Ole Miss will be on the road for the fourth time in five games. Auburn is coming off a bye week.
Freeze said he spent much of Sunday going over offense's abysmal performance against Alabama, but didn't believe the offense would need any wholesale changes. He said the offensive gameplan wasn't the major problem against the Tide — it was poor execution.
Ole Miss is using several young offensive linemen and Alabama was consistently able to overpower the Rebels at the line of scrimmage.
"If you draw it up on the board it looks really good," Freeze said. "But you've got to win some battles."
Auburn defensive coordinator Ellis Johnson said Ole Miss moved the ball on Alabama but "just couldn't capitalize." He said the Tide's performance was impressive, but wasn't sure how useful the game film would be for the Tigers.
"You can get a lot of good ideas from other people's defenses, but if it totally gets outside your scheme of defense it's very difficult to tinker with that in three days." Johnson said. "We might see a few things we like, but some things are just not within our system."
Auburn is giving up 22 points per game, which ranks sixth in the SEC. Ole Miss beat Auburn 41-20 last season in Oxford to snap a 16-game conference losing streak.
But Freeze says this year's Auburn team is much different under first-year coach Gus Malzahn.
"They remind me a lot of us last year," Freeze said. "Very, very hungry team that plays with great emotion, great energy and great passion.
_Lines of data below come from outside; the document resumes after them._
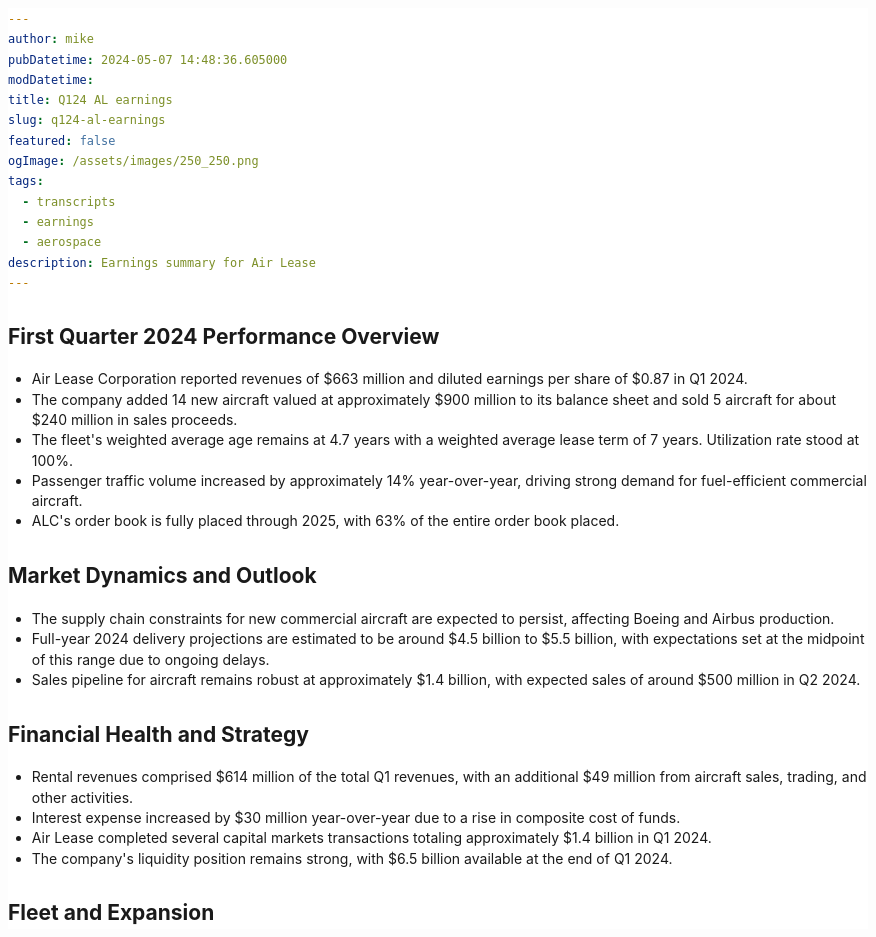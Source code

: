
 ```yaml
---
author: mike
pubDatetime: 2024-05-07 14:48:36.605000
modDatetime: 
title: Q124 AL earnings
slug: q124-al-earnings
featured: false
ogImage: /assets/images/250_250.png
tags:
  - transcripts
  - earnings
  - aerospace
description: Earnings summary for Air Lease
---
```

## First Quarter 2024 Performance Overview

- Air Lease Corporation reported revenues of $663 million and diluted earnings per share of $0.87 in Q1 2024. 
- The company added 14 new aircraft valued at approximately $900 million to its balance sheet and sold 5 aircraft for about $240 million in sales proceeds. 
- The fleet's weighted average age remains at 4.7 years with a weighted average lease term of 7 years. Utilization rate stood at 100%. 
- Passenger traffic volume increased by approximately 14% year-over-year, driving strong demand for fuel-efficient commercial aircraft. 
- ALC's order book is fully placed through 2025, with 63% of the entire order book placed. 

## Market Dynamics and Outlook

- The supply chain constraints for new commercial aircraft are expected to persist, affecting Boeing and Airbus production. 
- Full-year 2024 delivery projections are estimated to be around $4.5 billion to $5.5 billion, with expectations set at the midpoint of this range due to ongoing delays. 
- Sales pipeline for aircraft remains robust at approximately $1.4 billion, with expected sales of around $500 million in Q2 2024. 

## Financial Health and Strategy

- Rental revenues comprised $614 million of the total Q1 revenues, with an additional $49 million from aircraft sales, trading, and other activities. 
- Interest expense increased by $30 million year-over-year due to a rise in composite cost of funds. 
- Air Lease completed several capital markets transactions totaling approximately $1.4 billion in Q1 2024. 
- The company's liquidity position remains strong, with $6.5 billion available at the end of Q1 2024. 

## Fleet and Expansion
That doesn't surprise me at all with Gus' leadership. I know that they're off to a great start and have been very, very good at home."
The Freeze-Malzahn friendship should bring some added intrigue to the Ole Miss-Auburn matchup. The two have an intertwined background that includes success at the high school level — Freeze in Tennessee and Malzahn in Arkansas — before a quick rise through the college ranks. Both are disciples of the quick-tempo offense that has become so popular in the past few seasons.
Freeze eventually became a successful coach at Arkansas State and jumped to Ole Miss in 2011. Malzahn took Freeze's job at Arkansas State and was hired by Auburn in 2012.
Now they're both fighting for position in the SEC's loaded Western Division. Freeze said the Rebels' immediate future will be largely dependent on how they respond to adversity.
"You never like losing, you never like looking at the what-ifs and wishing you had done something different," Freeze said. "But that's part of the game. 60 teams do that every Saturday. What kind of team you become is usually defined after difficult moments."